As an adult, Anna works as an underappreciated, underpaid assistant at Culture, a TV station featuring black music videos. When a new programmer, Zora (Vanessa Williams of “Shaft”) takes over, Anna sees a chance for advancement, but instead, Zora steals her boyfriend, and her programming ideas.
Zora tells Anna that if she wants to advance in the company, she needs to dress better and to change her hair style. Zora points Anna to an upscale hair salon that specializes in hair weaves. I could barely watch the terrible, painful process that Anna goes through getting her hair weave. The horror parts of the film were far less horrible than the hair weave sequence.
Anna's transformation is immediate. She is noticed and complimented on her looks when she shows up at work for the first time with her new, straight hair. Men who had ignored her before are now showing interest in her. Thanks to her hair, she is now seriously being considered as a host for a new TV show.
Strange things begin to happen. Her hair seems to have a mind of its own. Anna reads a book of African American folk tales, and notices that her new hair is behaving like the cursed hair of a girl in a story called “The Moss Haired Girl.” She begins to suspect that she is being possessed by the hair of a witch. Her hair means to take over her body.

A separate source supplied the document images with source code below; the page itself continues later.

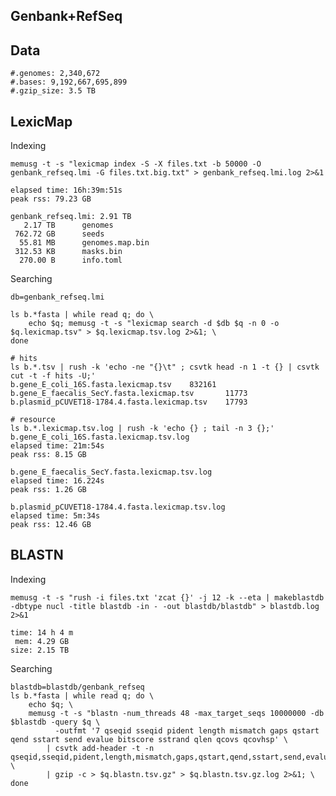 ## Genbank+RefSeq

## Data

    #.genomes: 2,340,672
    #.bases: 9,192,667,695,899
    #.gzip_size: 3.5 TB

## LexicMap

Indexing

    memusg -t -s "lexicmap index -S -X files.txt -b 50000 -O genbank_refseq.lmi -G files.txt.big.txt" > genbank_refseq.lmi.log 2>&1

    elapsed time: 16h:39m:51s
    peak rss: 79.23 GB

    genbank_refseq.lmi: 2.91 TB
       2.17 TB      genomes
     762.72 GB      seeds
      55.81 MB      genomes.map.bin
     312.53 KB      masks.bin
      270.00 B      info.toml


Searching

    db=genbank_refseq.lmi

    ls b.*fasta | while read q; do \
        echo $q; memusg -t -s "lexicmap search -d $db $q -n 0 -o $q.lexicmap.tsv" > $q.lexicmap.tsv.log 2>&1; \
    done

    # hits
    ls b.*.tsv | rush -k 'echo -ne "{}\t" ; csvtk head -n 1 -t {} | csvtk cut -t -f hits -U;'
    b.gene_E_coli_16S.fasta.lexicmap.tsv    832161
    b.gene_E_faecalis_SecY.fasta.lexicmap.tsv       11773
    b.plasmid_pCUVET18-1784.4.fasta.lexicmap.tsv    17793

    # resource
    ls b.*.lexicmap.tsv.log | rush -k 'echo {} ; tail -n 3 {};'
    b.gene_E_coli_16S.fasta.lexicmap.tsv.log
    elapsed time: 21m:54s
    peak rss: 8.15 GB

    b.gene_E_faecalis_SecY.fasta.lexicmap.tsv.log
    elapsed time: 16.224s
    peak rss: 1.26 GB

    b.plasmid_pCUVET18-1784.4.fasta.lexicmap.tsv.log
    elapsed time: 5m:34s
    peak rss: 12.46 GB

## BLASTN

Indexing

    memusg -t -s "rush -i files.txt 'zcat {}' -j 12 -k --eta | makeblastdb -dbtype nucl -title blastdb -in - -out blastdb/blastdb" > blastdb.log 2>&1

    time: 14 h 4 m
     mem: 4.29 GB
    size: 2.15 TB

Searching

    blastdb=blastdb/genbank_refseq
    ls b.*fasta | while read q; do \
        echo $q; \
        memusg -t -s "blastn -num_threads 48 -max_target_seqs 10000000 -db $blastdb -query $q \
              -outfmt '7 qseqid sseqid pident length mismatch gaps qstart qend sstart send evalue bitscore sstrand qlen qcovs qcovhsp' \
            | csvtk add-header -t -n qseqid,sseqid,pident,length,mismatch,gaps,qstart,qend,sstart,send,evalue,bitscore,sstrand,qlen,qcovs,qcovhsp \
            | gzip -c > $q.blastn.tsv.gz" > $q.blastn.tsv.gz.log 2>&1; \
    done
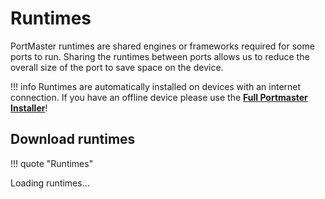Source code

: # Runtimes
PortMaster runtimes are shared engines or frameworks required for some ports to run. Sharing the runtimes between ports allows us to reduce the overall size of the port to save space on the device. 

!!! info 
    Runtimes are automatically installed on devices with an internet connection. If you have an offline device please use the [**Full Portmaster Installer**](installing-portmaster.md)!

## Download runtimes

!!! quote "Runtimes" 
    <div id="utils-list">Loading runtimes...</div>


<script>
  fetch('../../../assets/json/ports.json')
    .then(response => {
      if (!response.ok) throw new Error(`HTTP error! Status: ${response.status}`);
      return response.json();
    })
    .then(data => {
      const utils = data.utils;

      if (!utils || Object.keys(utils).length === 0) {
        document.getElementById('utils-list').textContent = 'No utils found.';
        return;
      }

      const filteredEntries = Object.entries(utils).filter(([key]) => {
        const lowerKey = key.toLowerCase();
        return !lowerKey.includes('images') && !lowerKey.includes('gameinfo');
      });

      if (filteredEntries.length === 0) {
        document.getElementById('utils-list').textContent = 'No utils found after filtering.';
        return;
      }

      const rows = filteredEntries.map(([key, entry]) => {
        const sizeMB = entry.size ? (entry.size / (1024 * 1024)).toFixed(1) : 'N/A';
        return `
          <tr>
            <td align="left">
              <a href="${entry.url}" target="_blank" rel="noopener" style="display:block; width:100%; height:100%; text-decoration:none; color:inherit;">
                ${entry.name || key}
              </a>
            </td>
            <td align="right">
              <a href="${entry.url}" target="_blank" rel="noopener" style="display:block; width:100%; height:100%; text-decoration:none; color:inherit;">
                ${sizeMB} MB
              </a>
            </td>
          </tr>
        `;
      }).join('');

      document.getElementById('utils-list').innerHTML = `
        <table width="100%" border="0" cellspacing="0" cellpadding="5">
          <thead>
            <tr>
              <th width="100%" align="left">Runtime Name</th>
              <th width="100%" align="right">Size</th>
            </tr>
          </thead>
          <tbody>
            ${rows}
          </tbody>
        </table>
      `;
    })
    .catch(err => {
      document.getElementById('utils-list').textContent = 'Error loading utils: ' + err.message;
      console.error(err);
    });
</script>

The movie has a number of hints about a larger conspiracy involving a company that sells this bewitched hair. Anna discovers that she is not the only woman around with haunted hair. If this sounds crazy, it is, and the movie just keeps getting crazier as it continues towards the conclusion.
Aside from the excruciating hair weave operation, and the pain that follows, I found much of this dark comedy amusing, just because it is so off-the-wall crazy. Elle Lorraine turns in a fine performance as a beleaguered woman who later becomes empowered, and, still later, cursed. This is a very difficult role, and it could have easily been mishandled.
Writer/director Justin Simien (“Dear White People”) crafts a fascinating fable about the cruel choices forced on black women trying to succeed in the entertainment and fashion industries. It is about how black women are forced to bow to the dictates of white fashion, and the price they pay for denying their true nature.
In this movie, Anna achieves empowerment, which is rare for black women in America, but at a terrible cost to her soul. This over-the-top dark comedy is both instructive and entertaining. It rates a B.